Graphic design as a career is dying for a few reasons.
First, the cost of entry is becoming cheaper and cheaper. With the advent of smartphone technology, the number of people who are capable of doing basic graphic design is increasing at an exponential rate. In 2015, there were over 400 million mobile app downloads that were related to graphic designing.
Second, graphic designers are hired less and less frequently by large companies. Instead, these companies are hiring marketing professionals who can do some basic graphic design work with programs like Photoshop and Illustrator. However, this does not mean that graphic designers need to worry about being replaced altogether. As previously mentioned, the quality of these designs will never be as high as those produced by professionals.
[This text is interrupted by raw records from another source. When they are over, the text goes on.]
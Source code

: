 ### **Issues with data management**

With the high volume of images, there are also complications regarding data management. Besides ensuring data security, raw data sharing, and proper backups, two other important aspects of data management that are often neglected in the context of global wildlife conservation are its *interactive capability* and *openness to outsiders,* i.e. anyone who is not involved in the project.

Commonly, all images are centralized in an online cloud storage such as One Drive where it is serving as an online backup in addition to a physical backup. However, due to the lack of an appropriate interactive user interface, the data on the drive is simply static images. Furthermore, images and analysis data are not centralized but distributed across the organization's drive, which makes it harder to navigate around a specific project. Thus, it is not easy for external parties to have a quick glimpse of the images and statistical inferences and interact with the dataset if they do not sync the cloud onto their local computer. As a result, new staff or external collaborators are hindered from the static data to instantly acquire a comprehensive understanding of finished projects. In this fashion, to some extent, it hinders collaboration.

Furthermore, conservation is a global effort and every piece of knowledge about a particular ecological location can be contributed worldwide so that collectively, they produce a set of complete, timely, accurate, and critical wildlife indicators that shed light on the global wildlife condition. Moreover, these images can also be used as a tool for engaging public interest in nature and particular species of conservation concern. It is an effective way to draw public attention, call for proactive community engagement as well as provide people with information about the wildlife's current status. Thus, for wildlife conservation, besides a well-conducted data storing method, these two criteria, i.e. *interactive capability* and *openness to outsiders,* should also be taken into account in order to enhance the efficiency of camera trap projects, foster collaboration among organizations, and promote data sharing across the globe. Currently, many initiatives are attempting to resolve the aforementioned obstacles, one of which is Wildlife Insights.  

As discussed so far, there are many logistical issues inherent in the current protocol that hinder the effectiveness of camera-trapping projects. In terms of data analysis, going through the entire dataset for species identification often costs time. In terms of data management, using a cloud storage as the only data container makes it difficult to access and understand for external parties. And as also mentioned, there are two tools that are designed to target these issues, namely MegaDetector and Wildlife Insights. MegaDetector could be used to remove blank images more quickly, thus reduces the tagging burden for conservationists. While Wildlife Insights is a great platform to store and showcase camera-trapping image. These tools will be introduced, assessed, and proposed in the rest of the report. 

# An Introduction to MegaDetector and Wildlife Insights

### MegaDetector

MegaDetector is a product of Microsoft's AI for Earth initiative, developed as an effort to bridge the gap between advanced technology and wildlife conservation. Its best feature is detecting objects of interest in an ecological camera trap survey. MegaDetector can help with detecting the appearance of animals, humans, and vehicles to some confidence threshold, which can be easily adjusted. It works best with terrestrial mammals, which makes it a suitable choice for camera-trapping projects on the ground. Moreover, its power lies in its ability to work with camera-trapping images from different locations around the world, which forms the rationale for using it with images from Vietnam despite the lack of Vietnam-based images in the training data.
Third, it’s easy for an employer to ask questions for graphic design interviews and find someone capable of doing basic graphic design work for free or at a low price. This is because many students are willing to take on these projects in order to gain experience and build their portfolios, allowing them to eventually get jobs in their chosen field.
Graphic design is not given the respect it deserves.
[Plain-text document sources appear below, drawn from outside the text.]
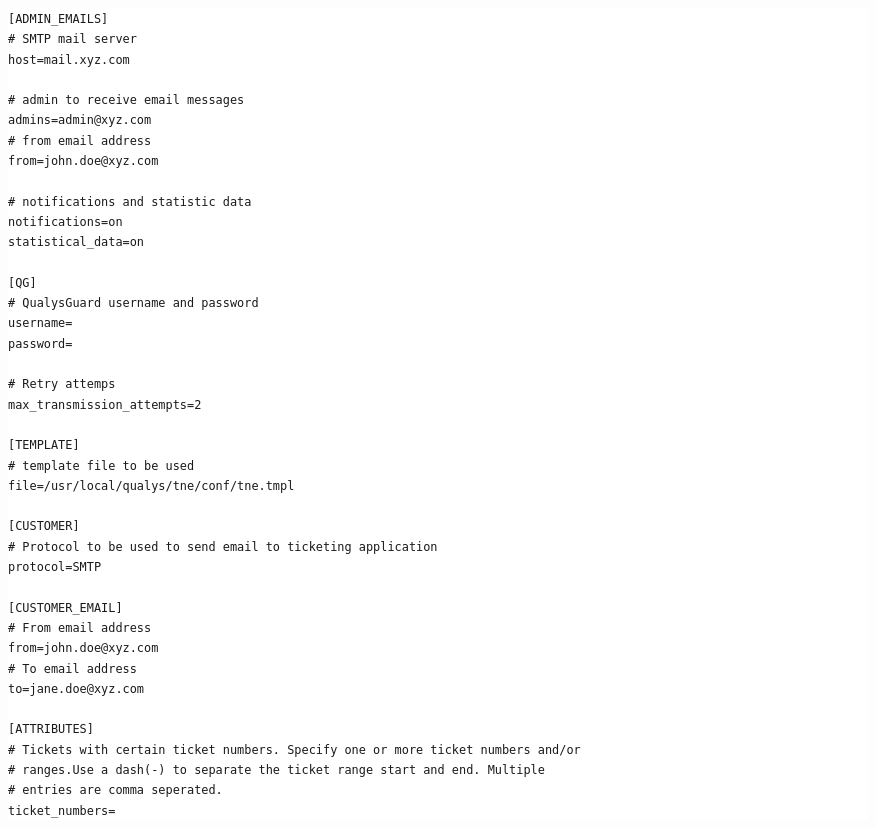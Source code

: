     [ADMIN_EMAILS]
    # SMTP mail server
    host=mail.xyz.com
    
    # admin to receive email messages
    admins=admin@xyz.com
    # from email address
    from=john.doe@xyz.com
    
    # notifications and statistic data
    notifications=on
    statistical_data=on
    
    [QG]
    # QualysGuard username and password
    username=
    password=
    
    # Retry attemps
    max_transmission_attempts=2
    
    [TEMPLATE]
    # template file to be used
    file=/usr/local/qualys/tne/conf/tne.tmpl
    
    [CUSTOMER]
    # Protocol to be used to send email to ticketing application
    protocol=SMTP
    
    [CUSTOMER_EMAIL]
    # From email address
    from=john.doe@xyz.com
    # To email address
    to=jane.doe@xyz.com
    
    [ATTRIBUTES]
    # Tickets with certain ticket numbers. Specify one or more ticket numbers and/or
    # ranges.Use a dash(-) to separate the ticket range start and end. Multiple
    # entries are comma seperated.
    ticket_numbers=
Graphic design is art. It is more than just making pretty pictures. It is a form of communication that allows society to function on a daily basis.
Graphic designers are responsible for everything from public signs to corporate logos. They are responsible for websites to product packaging, from business cards to billboards. Graphic design can be used for good or for bad; it’s up to the individual designer to make sure he or she does not produce work that is unethical or harmful in any way.
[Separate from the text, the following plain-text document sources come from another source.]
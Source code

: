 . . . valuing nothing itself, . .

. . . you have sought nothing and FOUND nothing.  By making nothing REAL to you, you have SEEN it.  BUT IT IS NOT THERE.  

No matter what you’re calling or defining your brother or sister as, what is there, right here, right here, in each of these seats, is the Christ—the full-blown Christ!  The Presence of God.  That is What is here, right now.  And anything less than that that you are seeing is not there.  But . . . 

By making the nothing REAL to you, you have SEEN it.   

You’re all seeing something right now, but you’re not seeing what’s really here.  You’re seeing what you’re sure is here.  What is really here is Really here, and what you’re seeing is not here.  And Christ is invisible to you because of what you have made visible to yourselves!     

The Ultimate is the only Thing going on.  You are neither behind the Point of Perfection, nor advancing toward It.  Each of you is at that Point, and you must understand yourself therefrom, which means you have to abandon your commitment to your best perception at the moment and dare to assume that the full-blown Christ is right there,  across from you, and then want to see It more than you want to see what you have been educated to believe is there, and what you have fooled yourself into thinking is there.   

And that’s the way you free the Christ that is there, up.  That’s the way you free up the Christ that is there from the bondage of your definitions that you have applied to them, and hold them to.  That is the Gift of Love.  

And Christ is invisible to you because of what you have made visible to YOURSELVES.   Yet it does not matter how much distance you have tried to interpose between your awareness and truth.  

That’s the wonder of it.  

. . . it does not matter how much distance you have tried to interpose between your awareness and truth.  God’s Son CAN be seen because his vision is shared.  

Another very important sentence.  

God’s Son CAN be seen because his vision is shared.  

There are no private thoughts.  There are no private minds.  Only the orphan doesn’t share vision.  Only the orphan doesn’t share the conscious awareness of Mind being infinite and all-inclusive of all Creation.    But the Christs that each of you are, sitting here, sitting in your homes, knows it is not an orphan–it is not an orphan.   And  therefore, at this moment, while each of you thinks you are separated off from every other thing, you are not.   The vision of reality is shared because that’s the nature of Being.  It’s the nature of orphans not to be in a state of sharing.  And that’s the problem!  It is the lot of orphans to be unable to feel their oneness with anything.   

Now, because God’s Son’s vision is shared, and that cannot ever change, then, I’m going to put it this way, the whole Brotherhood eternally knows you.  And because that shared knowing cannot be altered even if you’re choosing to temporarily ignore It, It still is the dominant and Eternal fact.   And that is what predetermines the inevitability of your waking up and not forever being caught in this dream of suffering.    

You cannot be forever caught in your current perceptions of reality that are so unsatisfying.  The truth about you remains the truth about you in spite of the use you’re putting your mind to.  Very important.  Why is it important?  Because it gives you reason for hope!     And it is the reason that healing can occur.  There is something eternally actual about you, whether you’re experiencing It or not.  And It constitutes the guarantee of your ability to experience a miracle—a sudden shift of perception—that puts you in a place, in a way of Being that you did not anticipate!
Just look at what our society values. We value things that are concrete, that can be quantified, and that have a practical purpose. Graphic design is none of those things. It is fluffy and abstract, with no concrete application whatsoever that can’t quantify their work. They can’t put numbers to it or measure its impact or prove its significance in any way.
Really, we should be ashamed of ourselves as a society. Look at what graphic designers do for us! They give us vibrant colors and pleasing shapes to look at while we’re waiting in line at the bank or airport or grocery store.
They make our daily lives more interesting, more dynamic, and more beautiful by putting just the right font on our cereal boxes or creating the most alluring visual composition on our favorite websites. And yet we rarely stop to think about it—or to thank them for it!
So let’s start giving graphic designers the respect they deserve. Let’s start thinking about how much color and shape and form truly improve our lives every single day—and sending a little love and thanks for their way of doing such an important job.
Employers aren’t willing to pay new graduates a fair wage.
Employers, we know you’re all about the bottom line, but paying a fair wage to new graduates is good for everyone.
Paying a fair wage means that you’ll be able to hang on to your new talent.
You’ll have an easier time finding skilled workers if they think they’ll actually be paid what they’re worth.
The current climate for new graduates is a challenging one, and it’s not going to get better any time soon. That number has since dropped to 3.6%, which, while an improvement, is still far above pre-2005 levels.
While the business world has changed dramatically over the last decade, some things have remained constant: employers need talented employees and colleges continue to produce them. But what hasn’t remained constant is student debt; according to Student Loan Hero, students who graduated in 2016 owed an average of $37,172 in student loans. This is particularly troubling when you consider that young professionals with bachelor’s degrees earn an average of $48,500 per year—$5,000 less than what they earned in 2000—when adjusted for inflation.
Unemployment rates are low, education costs are high, and wages aren’t adequate to compensate for increased expenses.
The graphic design industry is experiencing a job shortage, with more than 60% of designers working at branding agencies. This means that many graphic designers are unable to find work at all.
This is because the majority of companies don’t realize how important a designer is to the success of their business.
The good news? This situation isn’t permanent!
In fact, the cost of attending a four-year college has increased by 50% over the last decade alone. Meanwhile, the median income for graphic designers has risen by only 15%. That means that students entering this field have less money available than ever before.
And yet, with more graduates competing for jobs, employers have become increasingly picky about who they hire. But how can someone afford to go back to school if they can’t even cover their rent?